Work and study with us

The Healthcare Technologies Institute are striving to advance new technologies and treatments that encourage better tissue healing and rehabilitation tools. We are seeking to recruit interdisciplinary research staff and students of outstanding quality across all areas of research conducted within our Institute.

Current job vacancies

Research Fellow in Polymer Chemisty and Bionanotechnology - School of Chemical Engineering - 80209 - Grade 7

A Research Fellow position is available from March 2023 for a two-year project to work in the field of polymer chemistry and bionanotechnology. 

Sugar chains, known as glycans, perform a vast array of biological functions and play key roles in various physiological and pathological events. Thus, glycans are a rich source of biomarkers for many diseases, including neurodegenerative and cardiovascular diseases, hereditary disorders, immune deficiencies, and cancer. However, a major technological bottleneck exists in the development of binding entities that can recognise glycan biomarkers with high specificity and affinity. This hampers major advances in the early and accurate diagnosis of many devastating human illnesses.

The aim of this project is to generate polymeric nanoparticles with the capability to recognise a broad range of glycans with high affinity and specificity. Furthermore, the nanoparticles need to accurately detect glycans in complex biological samples. The project involves an unprecedented combination of principles and methods of polymer chemistry, supramolecular chemistry, synthetic molecular recognition and nanochemistry. The project will have transformative impact towards early detection of different cancers, including prostate cancer.

Supervisor:  Professor Paula Mendes (The Mendes group)

(Closing date 22nd January 2023)

PhD studentships

We are currently advertising the following PhD studentship opportunities:

EPSRC funded PhD position with lifETIME CDT: Identifying how phosphate balance influences the bone healing process
(Application deadline: 31 January 2023)
Department of Chemical Engineering, Supervisor: Professor Liam Grover, Industry partners: Zimmer Peacock and DSTL

Bone is a complex tissue. When damaged, it can fully regenerate, regaining its initial structure and properties. Large-scale damage, however, can result in fibrous tissue ingrowth and skeletal deformity. To prevent this, bone defects can be filled with grafting material e.g. calcium phosphate ceramics that drive bone formation (osteoconduction) and trigger de novo bone formation (osteoinduction). 

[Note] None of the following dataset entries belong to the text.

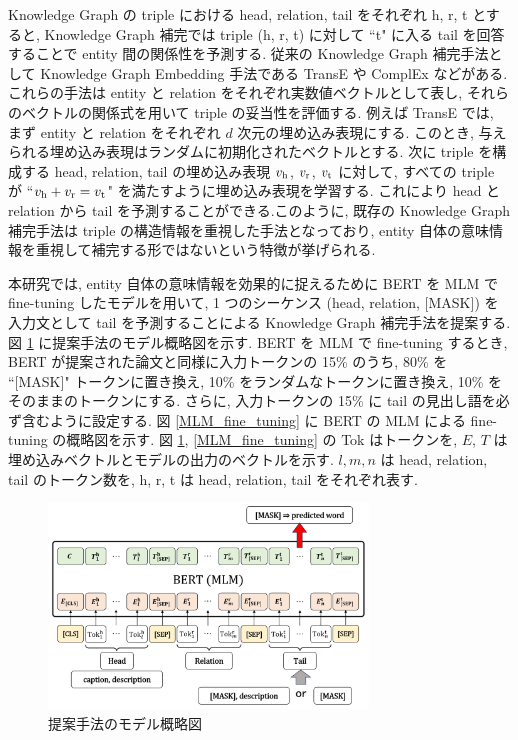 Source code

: \documentclass[twocolumn]{jarticle}
\begin{document}
Knowledge Graph の triple における head, relation, tail をそれぞれ h, r, t とすると, Knowledge Graph 補完では triple (h, r, t) に対して ``t" に入る tail を回答することで entity 間の関係性を予測する. 従来の Knowledge Graph 補完手法として Knowledge Graph Embedding 手法である TransE \cite{TransE_WN18} や ComplEx \cite{ComplEx} などがある. これらの手法は entity と relation をそれぞれ実数値ベクトルとして表し, それらのベクトルの関係式を用いて triple の妥当性を評価する. 例えば TransE では, まず entity と relation をそれぞれ $d$ 次元の埋め込み表現にする. このとき, 与えられる埋め込み表現はランダムに初期化されたベクトルとする. 次に triple を構成する head, relation, tail の埋め込み表現 $v_{\rm h}$, $v_{\rm r}$, $v_{\rm t}$ に対して, すべての triple が ``$v_{\rm h} + v_{\rm r} = v_{\rm t}$" を満たすように埋め込み表現を学習する. これにより head と relation から tail を予測することができる.このように, 既存の Knowledge Graph 補完手法は triple の構造情報を重視した手法となっており, entity 自体の意味情報を重視して補完する形ではないという特徴が挙げられる. \par
本研究では, entity 自体の意味情報を効果的に捉えるために BERT を MLM で fine-tuning したモデルを用いて, 1 つのシーケンス (head, relation, [MASK]) を入力文として tail を予測することによる Knowledge Graph 補完手法を提案する. 図 \ref{KG-MLM} に提案手法のモデル概略図を示す. BERT を MLM で fine-tuning するとき, BERT が提案された論文と同様に入力トークンの 15\% のうち, 80\% を ``[MASK]" トークンに置き換え, 10\% をランダムなトークンに置き換え, 10\% をそのままのトークンにする. さらに, 入力トークンの 15\% に tail の見出し語を必ず含むように設定する. 図 \ref{MLM_fine_tuning} に BERT の MLM による fine-tuning の概略図を示す. 図 \ref{KG-MLM}, \ref{MLM_fine_tuning} の Tok はトークンを, $E$, $T$ は埋め込みベクトルとモデルの出力のベクトルを示す. $l, m, n$ は head, relation, tail のトークン数を, h, r, t は head, relation, tail をそれぞれ表す.  \par

\begin{figure}[t]
    \centering
    \includegraphics[width=85mm]{assets/KG-MLM.png}
    \vspace{-5mm}
    \caption{提案手法のモデル概略図}
    \label{KG-MLM}
\end{figure}
\end{document}
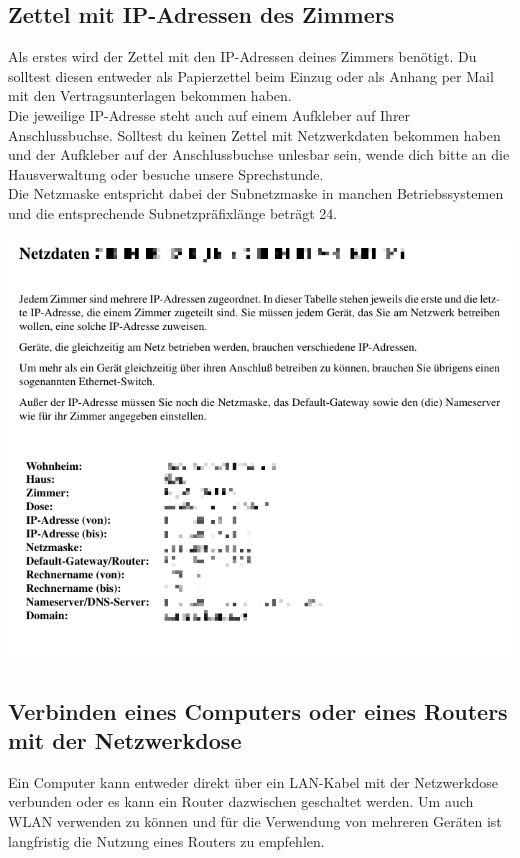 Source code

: \documentclass[a4paper,12pt]{scrartcl}
\begin{document}
\subsection{Zettel mit IP-Adressen des Zimmers}
\begin{minipage}{0.6\textwidth}
Als erstes wird der Zettel mit den IP-Adressen deines Zimmers benötigt.
Du solltest diesen entweder als Papierzettel beim Einzug oder als Anhang per Mail mit den Vertragsunterlagen bekommen haben. \\
Die jeweilige IP-Adresse steht auch auf einem Aufkleber auf Ihrer Anschlussbuchse. Solltest du keinen Zettel mit Netzwerkdaten bekommen haben und der Aufkleber auf der Anschlussbuchse unlesbar sein, wende dich bitte an die Hausverwaltung oder besuche unsere Sprechstunde. \\
Die Netzmaske entspricht dabei der Subnetzmaske in manchen Betriebssystemen und die entsprechende Subnetzpräfixlänge beträgt 24.
\end{minipage}
\begin{minipage}{0.4\textwidth}
\includegraphics[width=\linewidth]{Bilder/ip_zettel}
\end{minipage}

\subsection{Verbinden eines Computers oder eines Routers mit der Netzwerkdose}

Ein Computer kann entweder direkt über ein LAN-Kabel mit der Netzwerkdose verbunden oder es kann ein Router dazwischen geschaltet werden.
Um auch WLAN verwenden zu können und für die Verwendung von mehreren Geräten ist langfristig die Nutzung eines Routers zu empfehlen. \\
\end{document}
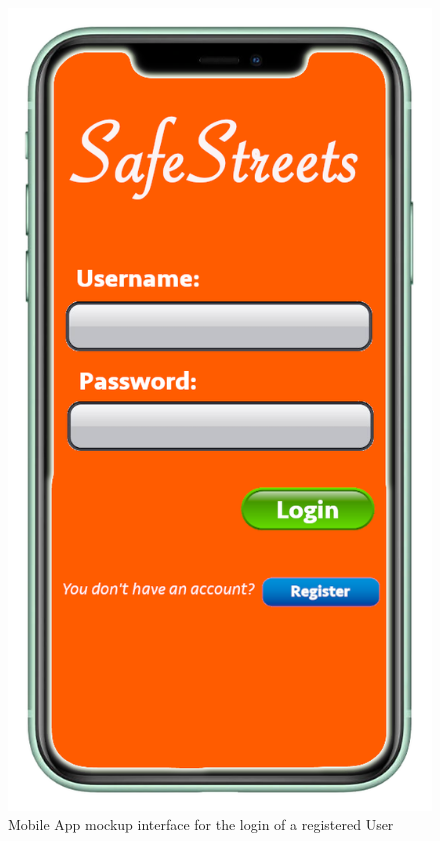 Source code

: \documentclass[a4paper]{report}
\begin{document}
{\begin{figure}
\begin{minipage}{.45\textwidth}
\includegraphics[width=.7\linewidth]{../RASD/img/mockups/loginscreen.png}
\caption[Mobile App mockup for the login screen]{Mobile App mockup interface for the login of a registered User}
\label{fig:login-page}
\end{minipage}\hfill
\begin{minipage}{.45\textwidth}
\centering

\end{minipage}
\end{figure}}
\end{document}
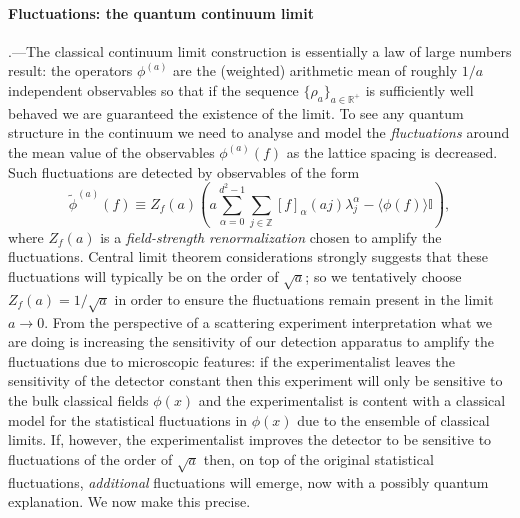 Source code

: \documentclass[prl,twocolumn,lengthcheck,superscriptaddress]{revtex4-1}
\theoremstyle{definition}
\theoremstyle{remark}
\begin{document}
\paragraph{Fluctuations: the quantum continuum limit}\hspace{-1em}.---The classical continuum limit construction is essentially a law of large numbers result: the operators $\phi^{(a)}$ are the (weighted) arithmetic mean of roughly $1/a$ independent observables so that if the sequence $\{\rho_a\}_{a\in\mathbb{R}^+}$ is sufficiently well behaved we are guaranteed the existence of the limit. To see any quantum structure in the continuum we need to analyse and model the \emph{fluctuations} around the mean value of the observables $\phi^{(a)}(f)$ as the lattice spacing is decreased. Such fluctuations are detected by observables of the form
\begin{equation}
	\widetilde{\phi}^{(a)}(f) \equiv Z_f(a)\left( a\sum_{\alpha=0}^{d^2-1}\sum_{j\in \mathbb{Z}} [f]_\alpha(aj) \lambda^\alpha_j - \langle\phi(f)\rangle\mathbb{I}\right),
\end{equation}
where $Z_f(a)$ is a \emph{field-strength renormalization} chosen to amplify the fluctuations. Central limit theorem considerations strongly suggests that these fluctuations will typically be on the order of $\sqrt{a}$; so we tentatively choose $Z_f(a) = 1/\sqrt{a}$ in order to ensure the fluctuations remain present in the limit $a\rightarrow 0$. From the perspective of a scattering experiment interpretation what we are doing is increasing the sensitivity of our detection apparatus to amplify the fluctuations due to microscopic features: if the experimentalist leaves the sensitivity of the detector constant then this experiment will only be sensitive to the bulk classical fields $\phi(x)$ and the experimentalist is content with a classical model for the statistical fluctuations in $\phi(x)$ due to the ensemble of classical limits. If, however, the experimentalist improves the detector to be sensitive to fluctuations of the order of $\sqrt{a}$ then, on top of the original statistical fluctuations, \emph{additional} fluctuations will emerge, now with a possibly quantum explanation. We now make this precise. 
\end{document}
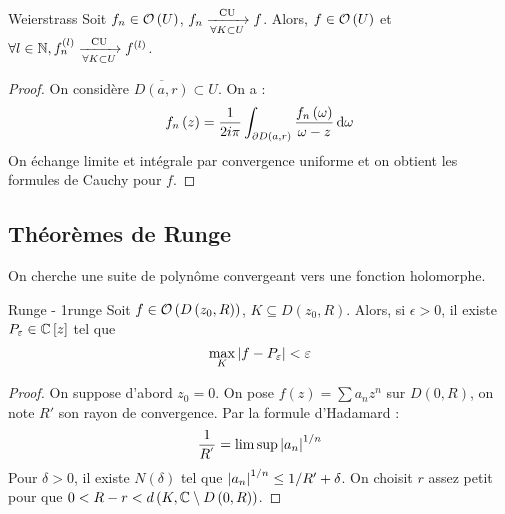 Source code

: \documentclass{cours}
\begin{document}
\begin{théorème}{Weierstrass}{}
    Soit $f_{n} \in \mathcal{O}\left(U\right)$, $f_{n} \xrightarrow[\forall K \subset U]{\rm CU} f$. Alors, $f \in \mathcal{O}\left(U\right)$ et $\forall l \in \mathbb{N}, f_{n}^{\left(l\right)} \xrightarrow[\forall K \subset U]{\rm CU} f^{\left(l\right)}$.
\end{théorème}
\begin{proof}
    On considère $\overline{D\left(a, r\right)}\subset U$. On a : 
    \begin{equation*}
        f_{n}\left(z\right) = \frac{1}{2i\pi}\int_{\partial D\left(a, r\right)}\frac{f_{n}\left(\omega\right)}{\omega - z}{\rm \, d} \omega
    \end{equation*}
    On échange limite et intégrale par convergence uniforme et on obtient les formules de Cauchy pour $f$. 
\end{proof}

\subsection{Théorèmes de Runge}
On cherche une suite de polynôme convergeant vers une fonction holomorphe.
\begin{théorème}{Runge - 1}{runge}
    Soit $f \in \mathcal{O}\left(D\left(z_{0}, R\right)\right)$, $K \subseteq D\left(z_{0}, R\right)$. Alors, si $\epsilon > 0$, il existe $P_{\varepsilon} \in \mathbb{C}\left[z\right]$ tel que 
    \begin{equation*}
       \max_{K}\left|f - P_{\varepsilon}\right| < \varepsilon
    \end{equation*} 
\end{théorème}
\begin{proof}
    On suppose d'abord $z_{0} = 0$. On pose $f\left(z\right) = \sum a_{n}z^{n}$ sur $D\left(0, R\right)$, on note $R'$ son rayon de convergence. Par la formule d'Hadamard : 
    \begin{equation*}
        \frac{1}{R^{'}} = \limsup \left|a_{n}\right|^{1/n}
    \end{equation*}
    Pour $\delta > 0$, il existe $N\left(\delta\right)$ tel que $\left|a_{n}\right|^{1/n} \leq 1/R' + \delta$. On choisit $r$ assez petit pour que $0 < R - r < d\left(K, \mathbb{C} \setminus D\left(0, R\right)\right)$.
\end{proof}
\end{document}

The student undertaking this project will be trained in tissue-culture, micro-XRF, microCT, SEM, immunofluorescence/confocal/light-sheet imaging, “omics” (genomics/proteomics/metabolomics) to understand cell differentiation/signalling in this system. They will work with industrial partners to develop inorganic assays to determine the balance between ortho- and pyrophosphate in solution, to validate the sensitivity electrochemical sensors. This technology will allow identification of optimal bone formation conditions, enabling the intelligent design of regenerative therapies.

EPSRC funded PhD position with lifETIME CDT: Tissue engineering the intestinal microbiome: Establishing a manufacturing process for microbial transplant systems
(Application deadline: 31 January 2023)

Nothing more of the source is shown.